Maria, una grazia nuova in un mondo che crolla

Nei vangeli vediamo Maria maturare nella fede. Aiuta la crescita del Figlio e al tempo stesso da lui viene condotta nel mistero di Dio e dell’uomo. Tutto ciò lo esprime quando rivela il suo segreto. La Madonna nel Magnificat non ci manifesta che il Signore ha guardato all’umiltà della sua serva. Non si attribuisce da sola questa virtù. Il testo originale parla di piccolezza costitutiva, creaturale: potremmo dire la sua piccolina (Lc 1, 48). E Gesù il centro della sua crescita, il suo stesso segreto, lo apprende dalla mamma: “Imparate da me che sono docile e piccolino di cuore” (Mt 11, 29). Come uomo anche Gesù è creatura con il cuore che matura gradualmente, serenamente, nel dono dello Spirito, in mezzo agli altri. Cristo non è un energumeno ma accoglie con semplicità la luce che scende delicatamente, come una colomba.
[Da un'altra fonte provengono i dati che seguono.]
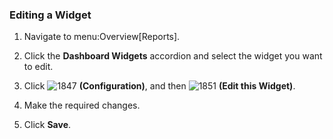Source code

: ### Editing a Widget

1.  Navigate to menu:Overview\[Reports\].

2.  Click the **Dashboard Widgets** accordion and select the widget you
    want to edit.

3.  Click ![1847](../images/1847.png) **(Configuration)**, and then
    ![1851](../images/1851.png) **(Edit this Widget)**.

4.  Make the required changes.

5.  Click **Save**.
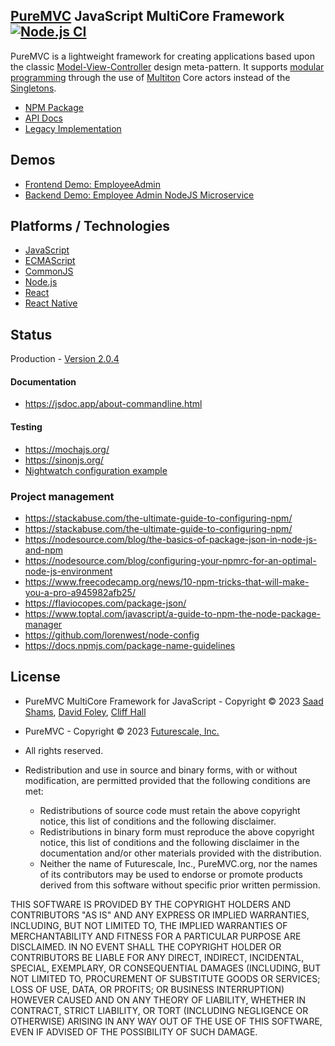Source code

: ## [PureMVC](http://puremvc.github.com/) JavaScript MultiCore Framework [![Node.js CI](https://github.com/PureMVC/puremvc-js-multicore-framework/actions/workflows/node.js.yml/badge.svg)](https://github.com/PureMVC/puremvc-js-multicore-framework/actions/workflows/node.js.yml)

PureMVC is a lightweight framework for creating applications based upon the classic [Model-View-Controller](http://en.wikipedia.org/wiki/Model-view-controller) design meta-pattern. It supports [modular programming](http://en.wikipedia.org/wiki/Modular_programming) through the use of [Multiton](http://en.wikipedia.org/wiki/Multiton) Core actors instead of the [Singletons](http://en.wikipedia.org/wiki/Singleton_pattern).

* [NPM Package](https://www.npmjs.com/package/@puremvc/puremvc-js-multicore-framework?activeTab=readme)
* [API Docs](https://puremvc.org/pages/docs/JS/es/)
* [Legacy Implementation](https://github.com/PureMVC/puremvc-js-multicore-framework/tree/1.0.1)

## Demos
* [Frontend Demo: EmployeeAdmin](https://github.com/PureMVC/puremvc-js-demo-employeeadmin)
* [Backend Demo: Employee Admin NodeJS Microservice](https://github.com/PureMVC/puremvc-js-demo-microservice-employeeadmin)

## Platforms / Technologies
* [JavaScript](https://en.wikipedia.org/wiki/JavaScript)
* [ECMAScript](https://en.wikipedia.org/wiki/ECMAScript)
* [CommonJS](https://en.wikipedia.org/wiki/CommonJS)
* [Node.js](https://en.wikipedia.org/wiki/Node.js)
* [React](https://en.wikipedia.org/wiki/React_(JavaScript_library))
* [React Native](https://en.wikipedia.org/wiki/React_Native)

## Status
Production - [Version 2.0.4](https://github.com/PureMVC/puremvc-js-multicore-framework/blob/master/VERSION)

#### Documentation
- https://jsdoc.app/about-commandline.html

#### Testing
- https://mochajs.org/
- https://sinonjs.org/
- [Nightwatch configuration example](https://gist.github.com/rebers/b640b1663c98d4436ecabb06270ff091)

### Project management
- https://stackabuse.com/the-ultimate-guide-to-configuring-npm/
- https://stackabuse.com/the-ultimate-guide-to-configuring-npm/
- https://nodesource.com/blog/the-basics-of-package-json-in-node-js-and-npm
- https://nodesource.com/blog/configuring-your-npmrc-for-an-optimal-node-js-environment
- https://www.freecodecamp.org/news/10-npm-tricks-that-will-make-you-a-pro-a945982afb25/
- https://flaviocopes.com/package-json/
- https://www.toptal.com/javascript/a-guide-to-npm-the-node-package-manager
- https://github.com/lorenwest/node-config
- https://docs.npmjs.com/package-name-guidelines

## License
* PureMVC MultiCore Framework for JavaScript - Copyright © 2023 [Saad Shams](https://www.linkedin.com/in/muizz), [David Foley](https://github.com/objectkit), [Cliff Hall](https://www.linkedin.com/in/cliff)
* PureMVC - Copyright © 2023 [Futurescale, Inc.](http://futurescale.com/)
* All rights reserved.

* Redistribution and use in source and binary forms, with or without modification, are permitted provided that the following conditions are met:

  * Redistributions of source code must retain the above copyright notice, this list of conditions and the following disclaimer.
  * Redistributions in binary form must reproduce the above copyright notice, this list of conditions and the following disclaimer in the documentation and/or other materials provided with the distribution.
  * Neither the name of Futurescale, Inc., PureMVC.org, nor the names of its contributors may be used to endorse or promote products derived from this software without specific prior written permission.

THIS SOFTWARE IS PROVIDED BY THE COPYRIGHT HOLDERS AND CONTRIBUTORS "AS IS" AND ANY EXPRESS OR IMPLIED WARRANTIES, INCLUDING, BUT NOT LIMITED TO, THE IMPLIED WARRANTIES OF MERCHANTABILITY AND FITNESS FOR A PARTICULAR PURPOSE ARE DISCLAIMED. IN NO EVENT SHALL THE COPYRIGHT HOLDER OR CONTRIBUTORS BE LIABLE FOR ANY DIRECT, INDIRECT, INCIDENTAL, SPECIAL, EXEMPLARY, OR CONSEQUENTIAL DAMAGES (INCLUDING, BUT NOT LIMITED TO, PROCUREMENT OF SUBSTITUTE GOODS OR SERVICES; LOSS OF USE, DATA, OR PROFITS; OR BUSINESS INTERRUPTION) HOWEVER CAUSED AND ON ANY THEORY OF LIABILITY, WHETHER IN CONTRACT, STRICT LIABILITY, OR TORT (INCLUDING NEGLIGENCE OR OTHERWISE) ARISING IN ANY WAY OUT OF THE USE OF THIS SOFTWARE, EVEN IF ADVISED OF THE POSSIBILITY OF SUCH DAMAGE.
Maria ha detto a Fatima che il suo cuore immacolato trionferà. Ed è proprio nel cuore che si trova la via semplice e profonda. Di fronte a dubbi, aridità, oscurità, se Dio ti ha donato la fede puoi ascoltare nella tua coscienza la risposta alla domanda se credi o meno nel Signore. Se è sì significa che hai ricevuto questa grazia e ciò non dipende da ragionamenti. Appunto puoi essere talora confuso, arrabbiato ma il sì, se ascolti sinceramente, resterà tale. “Beato te Simone, figlio di Giona, perché né carne, né sangue te l’hanno svelato ma il Padre mio che è nei cieli” (Mt 16, 17).

Poi in questo cammino discerniamo anche meglio di quando ci impantanavamo in logiche da tavolino. Spiritualità, culture, astratte, che possono orientare a fuggire in prassi senza adeguati riferimenti. Ma forse anche queste oscillazioni tra astrazioni, pragmatismi, aiutano, stimolano, ad intuire un oltre. Ogni uomo si può ritrovare con semplicità nel proprio cuore che cerca di lasciarsi portare dalla luce serena, imparando anche da ciascuna persona. Forse questo è il passaggio, il guado, che stiamo avvicinando. In Gn 32, 23-33, proprio al guado dello Iabbok, l’angelo dice a Giacobbe che si chiamerà Israele perché ha combattuto con Dio e con gli uomini e ha vinto. Come mai se invece Giacobbe in quella lotta sembra aver perso? Proprio per aver perso col Signore e in qualcosa anche con gli altri ha vinto. È divenuto piccolo e fiducioso di cuore, non puntando più sui propri calcoli, sulle proprie forze. Figlio del popolo di Dio, e, in questo corpo, del mondo. Ha cominciato a sperimentare la pace dell’abbandono mentre paradossalmente l’innaturale fatica era tenere tutto sotto il proprio controllo. Siamo figli di Dio, questa è la nostra natura. A Fatima Maria ha detto che alla fine il suo cuore immacolato trionferà. Alla fine, col fallimento, dell’autosalvarsi della persona umana?